Para justificar a queda das multas por uso do smartphone ao volante, a GM-Rio cita o crescente uso de películas nos vidros dos veículos, além do uso de tecnologias (fones sem fio, rádios, bluetooth) que acabam dificultando a ação dos agentes, "que só aplicam multa caso tenham certeza de que a infração está sendo cometida". "A própria conscientização dos condutores quanto ao perigo de usar o celular ao volante e sua mudança de hábito podem ter também influenciado", informou o órgão.
Risco de acidentes é 400% maior
Os riscos de acidentes pelo uso do celular ao volante se intensificaram consideravelmente com a ampliação das funções do dispositivo, como apontou Biavati. "Antes o uso do celular se restringia a ligações de voz, que demandava basicamente uma das mãos. A situação de risco foi maximizada com as mudanças do próprio uso do smartphone. Para você digitar qualquer letra, além da mão, é preciso olhar para a tela. Ou seja, a distração é mais profunda: perde-se o contato visual e o mecânico."
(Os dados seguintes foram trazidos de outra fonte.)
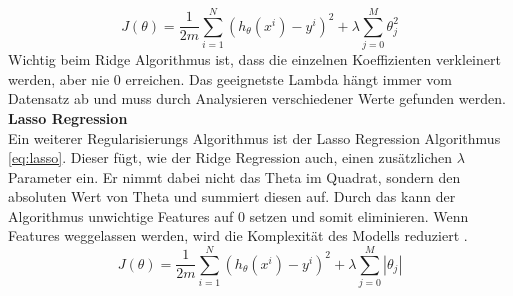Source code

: %
\begin{equation}
\label{eq:ridge}
J(\theta) = \frac{1}{2m} \sum_{i=1}^{N} (h_\theta(x^i) - y^i)^2 + \lambda \sum_{j=0}^{M} \theta_{j}^{2}
\end{equation}
%
\newline
Wichtig beim Ridge Algorithmus ist, dass die einzelnen Koeffizienten verkleinert werden, aber nie 0 erreichen. Das geeignetste Lambda hängt immer vom Datensatz ab und muss durch Analysieren verschiedener Werte gefunden werden.\\[2ex]
%
\textbf{Lasso Regression}\\
Ein weiterer Regularisierungs Algorithmus ist der Lasso Regression Algorithmus \eqref{eq:lasso}. Dieser fügt, wie der Ridge Regression auch, einen zusätzlichen $\lambda$ Parameter ein. Er nimmt dabei nicht das Theta im Quadrat, sondern den absoluten Wert von Theta und summiert diesen auf. Durch das kann der Algorithmus unwichtige Features auf 0 setzen und somit eliminieren. Wenn Features weggelassen werden, wird die Komplexität des Modells reduziert \cite{lasso}. 
%
\begin{equation}
\label{eq:lasso}
J(\theta) = \frac{1}{2m} \sum_{i=1}^{N} (h_\theta(x^i) - y^i)^2 + \lambda \sum_{j=0}^{M} |\theta_j|
\end{equation}
%
%
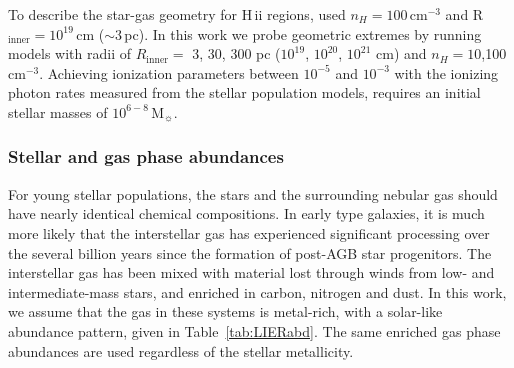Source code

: \documentclass[preprint2]{aastex62}
\newcommand{\hii}{H\,{\sc ii}\xspace}
\newcommand\Msun{\ensuremath{\,\mathrm{M_{\sun}}}\xspace}
\begin{document}
To describe the star-gas geometry for \hii regions, \citet{Byler+2017} used $n_{H}=100\,\mathrm{cm}^{-3}$ and R$_{\mathrm{inner}} = 10^{19}\,$cm (${\sim}3\,$pc). In this work we probe geometric extremes by running models with radii of $R_{\mathrm{inner}} =$ 3, 30, 300 pc ($10^{19}$, $10^{20}$, $10^{21}$ cm) and $n_{H}=10$,100$\,$cm$^{-3}$. Achieving ionization parameters between $10^{-5}$ and $10^{-3}$ with the ionizing photon rates measured from the stellar population models, requires an initial stellar masses of $10^{6-8}\Msun$. 

\subsubsection{Stellar and gas phase abundances}\label{sec:LIERmod:abunds}

For young stellar populations, the stars and the surrounding nebular gas should have nearly identical chemical compositions. In early type galaxies, it is much more likely that the interstellar gas has experienced significant processing over the several billion years since the formation of post-AGB star progenitors. The interstellar gas has been mixed with material lost through winds from low- and intermediate-mass stars, and enriched in carbon, nitrogen and dust. In this work, we assume that the gas in these systems is metal-rich, with a solar-like abundance pattern, given in Table~\ref{tab:LIERabd}. The same enriched gas phase abundances are used regardless of the stellar metallicity.
\end{document}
Um estudo do NHTSA --departamento de Trânsito dos Estados Unidos-- revela que o uso de dispositivos móveis ao volante aumenta em até 400% o risco de acidente. "Um risco muito maior do que o causado pela embriaguez", afirmou Biavati. Apesar da gravidade, segundo ele, os riscos não são levados a sério pelos motoristas, tampouco pelas autoridades por falta de estatísticas que comprovem o efetivo envolvimento dos celulares em acidentes de trânsito. "Há exames que podem comprovar o nível de álcool dos motoristas envolvidos no acidente, mas não há nada que possa provar se os condutores que causaram o acidente teriam se distraído com seus celulares."
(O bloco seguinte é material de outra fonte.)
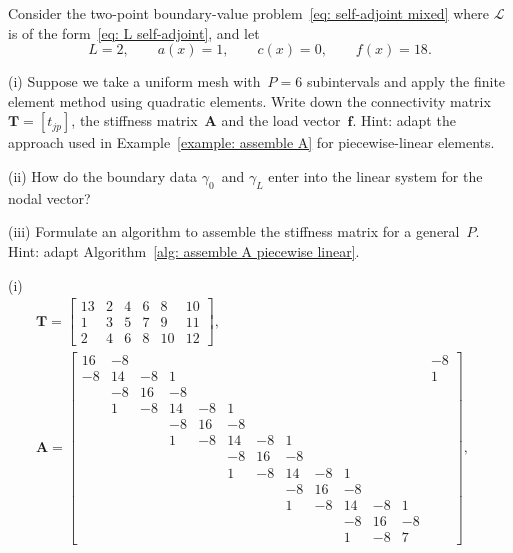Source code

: \begin{Exercises}
\exercise\label{ex: assemble quadratic 1d}
Consider the two-point boundary-value problem~\eqref{eq: self-adjoint mixed} 
where $\mathcal{L}$ is of the form~\eqref{eq: L self-adjoint}, and let
\[
L=2,\qquad a(x)=1,\qquad c(x)=0,\qquad f(x)=18.
\]
\begin{description}
\item{(i)} Suppose we take a uniform mesh with~$P=6$ subintervals and apply the 
finite element method using quadratic elements.  Write down the connectivity 
matrix~$\boldsymbol{T}=[t_{jp}]$, the stiffness matrix~$\boldsymbol{A}$ and 
the load vector~$\boldsymbol{f}$. Hint: adapt the approach used in 
Example~\ref{example: assemble A} for piecewise-linear elements.
\item{(ii)} How do the boundary data $\gamma_0$~and $\gamma_L$ enter into the 
linear system for the nodal vector?
\item{(iii)} Formulate an algorithm to assemble the stiffness matrix for a 
general~$P$.  Hint: adapt Algorithm~\ref{alg: assemble A piecewise linear}.
\end{description}
\begin{ans}
(i) 
\begin{gather*}
\boldsymbol{T}=\begin{bmatrix}
13& 2& 4& 6& 8&10\\
 1& 3& 5& 7& 9&11\\
 2& 4& 6& 8&10&12
\end{bmatrix},\\
\boldsymbol{A}=\left[\begin{array}{cccccccccccc|c}
16&-8&  &  &  &  &  &  &  &  &  &  &-8\\
-8&14&-8& 1&  &  &  &  &  &  &  &  & 1\\
  &-8&16&-8&  &  &  &  &  &  &  &  &  \\
  & 1&-8&14&-8& 1&  &  &  &  &  &  &  \\
  &  &  &-8&16&-8&  &  &  &  &  &  &\\
  &  &  & 1&-8&14&-8& 1&  &  &  &  &  \\
  &  &  &  &  &-8&16&-8&  &  &  &  &  \\
  &  &  &  &  & 1&-8&14&-8& 1&  &  &  \\
  &  &  &  &  &  &  &-8&16&-8&  &  &  \\
  &  &  &  &  &  &  & 1&-8&14&-8& 1&  \\
  &  &  &  &  &  &  &  &  &-8&16&-8&  \\
  &  &  &  &  &  &  &  &  & 1&-8& 7&
\end{array}\right],\quad

\end{gather*}
\end{ans}
\end{Exercises}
Segundo André Pedrinelli, secretário-geral da Sociedade Brasileira de Ortopedia e Traumatologia, qualquer dois segundos de distração para digitar uma letra sequer no celular são suficientes para causar um acidente. "Acidente que pode até provocar a morte de alguém", ressalta ele, que acrescenta que morrem no Brasil, em média, 50 mil pessoas ao ano em acidentes de trânsito. "Como os carros estão cada vez mais seguros, o motorista até pode ter a vida poupada, mas certamente sofrerá sequelas."
É preciso escolher, de acordo com ele, entre dirigir com total segurança e assumir todos os riscos pelo uso do celular ao volante. "O que vale mais estar vulnerável a um acidente de carro ou postar uma mensagem no Facebook alguns minutos depois?", questiona Pedrinelli que, como médico, orienta que as pessoas não usem em hipótese alguma o celular ao volante.
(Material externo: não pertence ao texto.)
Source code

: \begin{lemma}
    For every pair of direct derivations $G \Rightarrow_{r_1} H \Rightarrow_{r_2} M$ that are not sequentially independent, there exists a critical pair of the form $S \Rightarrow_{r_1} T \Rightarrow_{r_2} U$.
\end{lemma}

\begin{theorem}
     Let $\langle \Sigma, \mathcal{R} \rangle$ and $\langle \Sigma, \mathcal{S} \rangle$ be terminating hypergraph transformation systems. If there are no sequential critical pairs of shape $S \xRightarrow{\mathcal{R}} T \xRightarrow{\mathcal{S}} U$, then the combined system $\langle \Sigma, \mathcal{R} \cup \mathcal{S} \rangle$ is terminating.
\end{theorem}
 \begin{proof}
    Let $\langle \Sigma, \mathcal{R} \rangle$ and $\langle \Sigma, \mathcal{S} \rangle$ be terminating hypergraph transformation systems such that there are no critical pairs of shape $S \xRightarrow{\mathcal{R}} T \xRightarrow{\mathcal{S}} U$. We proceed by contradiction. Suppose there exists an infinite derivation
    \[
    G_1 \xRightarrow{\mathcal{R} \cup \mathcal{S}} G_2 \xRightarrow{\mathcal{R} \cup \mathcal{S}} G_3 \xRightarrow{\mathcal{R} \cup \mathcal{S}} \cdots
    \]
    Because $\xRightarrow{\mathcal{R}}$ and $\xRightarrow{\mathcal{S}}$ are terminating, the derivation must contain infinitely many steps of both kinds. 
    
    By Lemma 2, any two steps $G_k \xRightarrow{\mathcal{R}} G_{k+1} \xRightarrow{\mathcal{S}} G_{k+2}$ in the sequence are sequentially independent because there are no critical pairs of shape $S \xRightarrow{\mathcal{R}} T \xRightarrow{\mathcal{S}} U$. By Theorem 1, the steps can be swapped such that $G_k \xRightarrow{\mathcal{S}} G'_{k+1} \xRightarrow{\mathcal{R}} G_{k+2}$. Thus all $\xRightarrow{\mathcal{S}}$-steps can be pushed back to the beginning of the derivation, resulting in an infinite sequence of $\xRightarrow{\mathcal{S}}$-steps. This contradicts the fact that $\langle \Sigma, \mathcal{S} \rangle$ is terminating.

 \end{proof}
"Muitos acreditam que isso nunca vai acontecer com eles, mas depois que acontece se desculpar não resolveria a questão", acrescentou. A sugestão do especialista em segurança do trânsito é que os motoristas deixem os celulares no silencioso, os desliguem ou os deixem bem longe para evitar que caiam na tentação de darem uma espiadinha a cada notificação.
"Dizer que só irá usá-lo quando o farol estiver fechado ou quando o trânsito estiver parado é só uma desculpa para você mesmo", disse ele, que afirmou ser necessário o investimento em campanhas nacionais para alertar a população sobre os riscos, além do incremento no valor da multa, que atualmente é de R$ 85,13.
"Se subisse para R$ 700, por exemplo, certamente as pessoas pensariam duas vezes antes de usar o celular ao volante."